だが、そうなると、他の貴族たちも黙ってはいられない。そうした貴族同士の争いを見越したガルニア候は、先手を打って王に提言した。

「陛下、この開拓事業、ブロワーへの褒美と反乱を知らせた子女たちの救済を目的とするにしても、名目上はやはり国家事業とすべきかと考えます。そうすれば、相応の予算も組めますので、ブロワーの経済的な負担も軽減するでしょう。そして、将来開拓地から生産された産物は、ブロワーの《タイムズ商会》が一括管理し、各領地の代表商人に平等に卸して販売させる形にすれば、領主から不満が出ることもないかと考えます」

 オリアス王は、侯爵の意見に大きく頷いて、一同に宣言した。
「侯爵の意見はもっともである。よって、ここに此度の『グリムベル地方開拓』は国家による事業とし、その責任者にルート・ブロワーを任命する。なお、この事業によって得られた土地は、バードル、モートン、シャンペリエ、ラマルク、バンダール、セラーノの子女たちが平等に分け合い、それぞれの領地とすることを認める。爵位については、彼らの親たちの爵位は取り上げ、領地も没収した上で、新たに子女たちの功績に見合った新爵位を後日授与する。そして、領地が確定したあかつきには、現在王城の地下牢に拘留中の父親、自宅謹慎中の親族を各領地に引き取る権利を与えるものとする。これで、異議はないか、ルート?」

 ルートは、王に体を向けて深く頭を下げた。
「はい、異議はございません。私のわがままを聞いていただいた上に、過分なご配慮をいただき、感謝に堪えません。必ず、この国のためになるよう最善を尽くすことをお約束します」


 翌日、久々に王立子女養成所の門をくぐったルートは、さっそく放課後ジャン・バードル以下の生徒たちを自分の研究室に呼んで、王の言葉を伝えた。
 アラン・ドラトによって心に深い傷を負ったエリス・モートンは、自宅に引き籠っていたが、ベルナールがモートンの屋敷を訪れ、ルートに代わって王の言葉を伝えた。すると、彼女は一晩悩んだ末に、学園に登校してジャンたちとともにルートの研究室に顔を見せたのだった。

「……以上が、国王陛下から下された今回の事件に対する処罰と、反乱を事前に知らせてくれた君たちへのご褒美の内容だよ」

 聞き終えた生徒たちは、決意を秘めた良い表情でルートを見つめ、しっかりと頷いた。その直後、ジャンがいきなり立ち上がって、ルートに深々と頭を下げながら言った。
「ブロワー先生、ずっと先生に謝りたいと思っていましたが、勇気がなくて今までできませんでした。これまでの先生に対する失礼な言動、どうかお許しください。
 僕は、最初のホームルームの時間から、ずっと先生がおっしゃったことを考え続けてきました。そして、この半年間いろいろな経験や同級生たちとの交流を通して、分かったことがたくさんありました。ただ、その1つ1つを認め、今までの自分の考え方を変えていくのは、苦しかったし、勇気が必要でした。
 でも、今回父の行動を見て、先生がおっしゃっていた「貴族として果たすべき役割」を、行動で示すのは今しかないと思いました。結果的に父を裏切ることになりましたが、後悔はしていません。
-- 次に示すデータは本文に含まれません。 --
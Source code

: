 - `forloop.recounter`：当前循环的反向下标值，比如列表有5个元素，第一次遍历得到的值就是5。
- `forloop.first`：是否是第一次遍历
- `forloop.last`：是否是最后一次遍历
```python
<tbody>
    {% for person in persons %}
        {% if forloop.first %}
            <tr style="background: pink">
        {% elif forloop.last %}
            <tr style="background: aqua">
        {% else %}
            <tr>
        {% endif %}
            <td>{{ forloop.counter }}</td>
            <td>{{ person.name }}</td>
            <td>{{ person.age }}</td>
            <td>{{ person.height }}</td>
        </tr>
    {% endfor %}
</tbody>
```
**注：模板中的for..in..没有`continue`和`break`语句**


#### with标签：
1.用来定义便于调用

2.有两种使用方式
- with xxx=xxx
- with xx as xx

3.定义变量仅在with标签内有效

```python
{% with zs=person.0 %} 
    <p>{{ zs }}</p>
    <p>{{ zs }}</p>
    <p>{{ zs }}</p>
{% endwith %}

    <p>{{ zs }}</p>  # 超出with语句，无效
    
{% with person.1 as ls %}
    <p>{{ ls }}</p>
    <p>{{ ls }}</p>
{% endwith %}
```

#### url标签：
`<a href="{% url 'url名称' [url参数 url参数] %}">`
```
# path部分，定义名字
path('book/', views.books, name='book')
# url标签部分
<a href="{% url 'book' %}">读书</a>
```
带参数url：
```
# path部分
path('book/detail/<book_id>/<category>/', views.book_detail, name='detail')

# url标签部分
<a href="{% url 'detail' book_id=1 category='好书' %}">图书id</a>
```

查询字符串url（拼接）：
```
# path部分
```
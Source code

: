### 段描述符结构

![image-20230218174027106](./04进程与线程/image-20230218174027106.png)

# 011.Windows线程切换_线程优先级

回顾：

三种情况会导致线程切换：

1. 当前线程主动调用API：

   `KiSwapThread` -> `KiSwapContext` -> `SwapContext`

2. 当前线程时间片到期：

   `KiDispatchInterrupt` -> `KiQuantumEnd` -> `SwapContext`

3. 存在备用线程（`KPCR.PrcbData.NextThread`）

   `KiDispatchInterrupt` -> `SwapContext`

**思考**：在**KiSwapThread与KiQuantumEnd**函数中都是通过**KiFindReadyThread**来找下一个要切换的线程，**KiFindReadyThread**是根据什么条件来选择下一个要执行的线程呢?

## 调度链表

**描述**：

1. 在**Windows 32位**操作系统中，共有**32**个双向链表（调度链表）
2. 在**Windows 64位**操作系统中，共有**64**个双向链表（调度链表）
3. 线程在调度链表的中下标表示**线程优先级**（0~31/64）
僕は、必ず、陛下に、そして先生に与えていただいたこのチャンスを生かして見せます。たとえ石にかじりついてでも、必ず……」

 いつしか、ジャンの頬を涙が流れ落ちていた。そして、じっと聞いていたルートの頬にも一筋の涙が流れ落ちていった。

「ジャン、よく頑張ったね……偉いぞ……」
「先生……ううっ」

「僕が一番偉いと思う人間は、失敗から学び、反省して自分を変えられる人間だ。そういう人間はどこまでも成長し、向上していく。ジャン、僕は君を1人の人間として尊敬する」
 ルートは立ち上がってそう言うと、ジャンに向かって手を差し出した。ジャンはその手を両手でしっかりと握りしめた。
「先生、ありがとうございます」

「ジャン、私も頑張るわ。グリムベルをどこにも負けない素晴らしい土地にしましょう」
「僕も負けない。一緒に頑張ろう」
「僕もやるぞ」
「私も頑張る」
 生徒たちが次々と立ち上がって、ルートとジャンの手の上に自分の手を重ねていった。
 
 残った1人、エリス・モートンはずっとうつむいていたが、やがて顔を上げてルートを見つめた。その頬にはやはり涙の跡が光っていた。

「ブロワー先生、ようやく分かりました……いいえ、本当はもうずっと前から分かっていたんです。でも、私の愚かなプライドが、世間知らずの狭い考えが、それを認めなかった。でも、今、ジャン・バードルの言葉を聞いて、私も自分の愚かさを認める勇気をもらいました。
……身も心も、あの忌まわしい男によって、ズタズタにされましたが……まだ、私には残っているものがある……エリス・モートンという人間はまだここにいる。無駄な虚飾をすべて取り払った、一番大切な、いとしい自分がいる。
 この当たり前の、でも、何より大切なことに気づくように、神は今回の辛い試練を与えて下さった……そう思えるようになりました。先生、私もこれからここにいる皆と一緒に頑張ります。自分に誇れるエリス・モートンになるために……」

 ルートはこみ上げる涙をこらえながら、何も言わずエリスを優しく抱きしめた。
「せ、先生……」
 エリスは戸惑って、頬を赤くしたが、やがて新たな涙を流しながら、ルートの肩に頭を乗せて嬉しそうに微笑むのだった。

 こうして、ルートを団長とする『グリムベル開拓団』は、まだ寒さの残る3月12日、ラークスの港から出発していった。ここから南に向かい、サラディン王国の周囲を回って、海側からグリムベルに入るのである。

 試練を乗り越えてたくましくなった6人の生徒たちは、大勢の見送りの人々に輝く笑顔で手を振り、更なる試練の待つ未開の地へと旅立っていった。